Assessment of immunological response to digital dermatitis pathogen derived antigens following induction, recovery, and reinduction

Authors: COATNEY, JOHN - Iowa State University; GORDEN, PATRICK - Iowa State University; SHEARER, JAN - Iowa State University; KRULL, ADAM - Iowa State University; Humphrey, Samuel; Olsen, Steven; PLUMMER, PAUL - University Of Tennessee; Wilson-Welder, Jennifer

Submitted to: Frontiers in Veterinary Science
Publication Type: Peer Reviewed Journal
Publication Acceptance Date: 10/4/2024
Publication Date: N/A
Citation: N/A

Interpretive Summary: Digital dermatitis is a polymicrobial disease causing severe lameness in cattle and other hooved animals. To determine if prior exposure to the disease would create any protection from severe lesion formation on subsequent exposure, a group of Holstien cattle were experimentally inoculated, allowed to develop lesions, the digital dermatitis lesions treated and then after a brief rest, inoculated a second time to induce lesions. Three of the eight previously infected calves were protected or did not develop severe lesions on re-infection. Measurements of humoral or antibody and cell-based immunological responses did not identify differences between protected and non-protected calves other than a general decrease in responsive cells in multiple exposure animals. More study is needed to determine mechanism of protection in repeated exposure and what might be happening at local vs. systemic levels.
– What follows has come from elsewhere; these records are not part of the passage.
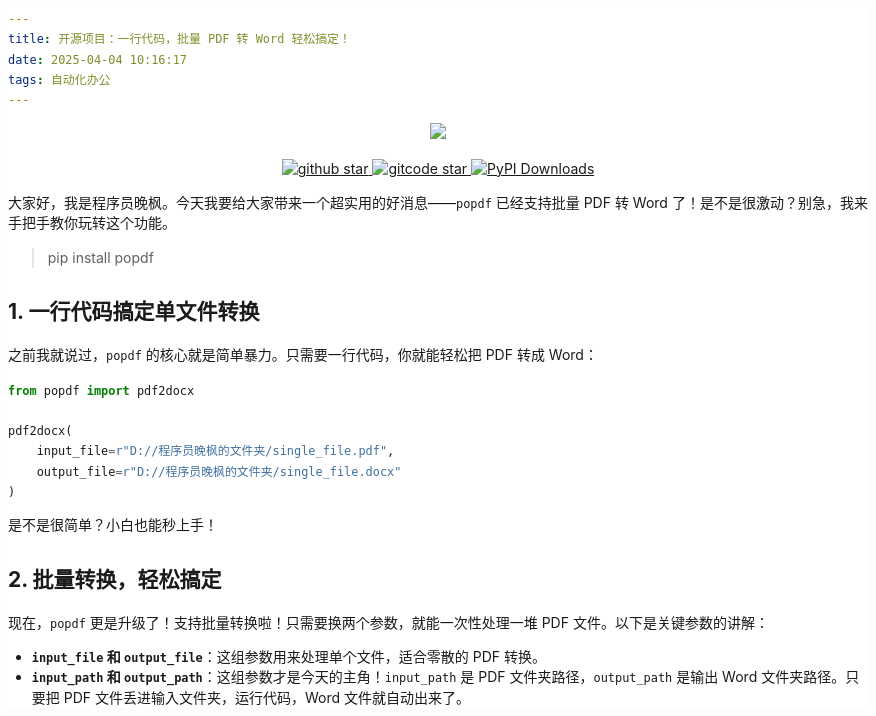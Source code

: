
 ```yaml
---
title: 开源项目：一行代码，批量 PDF 转 Word 轻松搞定！
date: 2025-04-04 10:16:17
tags: 自动化办公
---
```


<p align="center" id='进群-banner'>
    <a target="_blank" href='https://mp.weixin.qq.com/s/0GrWWSQ8sKs-WA8WoN3Ztg?payreadticket=HOM_f1W8Dyy1cX9yLlSj9TUoJEXFC4p5UHj4IjbEYOGs2CdefJeSCX4kmmGM6iXpka9eo0c'>
    <img src="https://raw.gitcode.com/user-images/assets/5027920/d78ad96d-6a5e-49fa-9a6d-ba98ec1a1293/image.png" width="100%"/>
    </a>   
</p>

<p align="center">
  <a target="_blank" href='https://github.com/CoderWanFeng/popdf'>
    <img src="https://img.shields.io/github/stars/CoderWanFeng/popdf.svg?style=social" alt="github star"/>
    </a>
        <a target="_blank" href='https://gitcode.com/python4office/popdf'>
		<img src='https://gitcode.com/python4office/popdf/star/badge.svg?theme=dark' alt='gitcode star'/>
	</a>
 <a target="_blank" href='https://github.com/CoderWanFeng/popdf'>
<img src="https://static.pepy.tech/badge/popdf" alt="PyPI Downloads">
</a>
</p>


大家好，我是程序员晚枫。今天我要给大家带来一个超实用的好消息——`popdf` 已经支持批量 PDF 转 Word 了！是不是很激动？别急，我来手把手教你玩转这个功能。

> pip install popdf

## 1. 一行代码搞定单文件转换

之前我就说过，`popdf` 的核心就是简单暴力。只需要一行代码，你就能轻松把 PDF 转成 Word：

```python
from popdf import pdf2docx

pdf2docx(
    input_file=r"D://程序员晚枫的文件夹/single_file.pdf",
    output_file=r"D://程序员晚枫的文件夹/single_file.docx"
)
```

是不是很简单？小白也能秒上手！

## 2. 批量转换，轻松搞定

现在，`popdf` 更是升级了！支持批量转换啦！只需要换两个参数，就能一次性处理一堆 PDF 文件。以下是关键参数的讲解：

- **`input_file` 和 `output_file`**：这组参数用来处理单个文件，适合零散的 PDF 转换。
- **`input_path` 和 `output_path`**：这组参数才是今天的主角！`input_path` 是 PDF 文件夹路径，`output_path` 是输出 Word 文件夹路径。只要把 PDF 文件丢进输入文件夹，运行代码，Word 文件就自动出来了。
Technical Abstract: The ability to reliably induce bovine digital dermatitis (DD) in naive calves provides a unique opportunity to evaluate the immune response of the calves to infection with DD associated organisms when disease is induced, then healed, and subsequently re-induced. Recently weaned dairy calves with a known history of DD naivete were used to assess post-lesion immune responses with minimal immunologic noise and background. Calves infected in a previous induction trial were allowed to heal completely and were then re-induced alongside naïve calves that had served as controls in the previous trial. Previously induced calves were compared with previously naïve calves to assess immune protection due to prior exposure. Serum samples collected prior to induction, at the conclusion of the initial induction, and at the conclusion of the second induction. All feet were photographed and scored by a single blinded observer using a previously described induced lesion scoring system. Humoral and cell-mediated immunity was assessed via serum antibody titer and lymphocyte proliferation analysis. Three of the eight calves that had been infected in the initial induction trial failed to produce lesions consistent with DD in any feet. When feet are the unit of measure rather than calves, in the naïve group 15/26 developed lesions commensurate with DD, while 11/26 did not, while in the previously induced group, 10/25 developed lesions, while 15/25 feet did not. The gd T cell population was found to be in slightly increased in relative numbers in the protected group. Results indicated that digital dermatitis infection, when followed by complete resolution, appeared to provide partial protection against reinfection. Humoral immunity appeared to have no role in the protective immune response, and protected calves had a decreased cell-mediated immune response apart from gd T cells, which appear in greater numbers in the protected group. Further studies are needed to determine mechanisms behind the partial protection of previous exposure and the lack of measurable immunological protection systemically.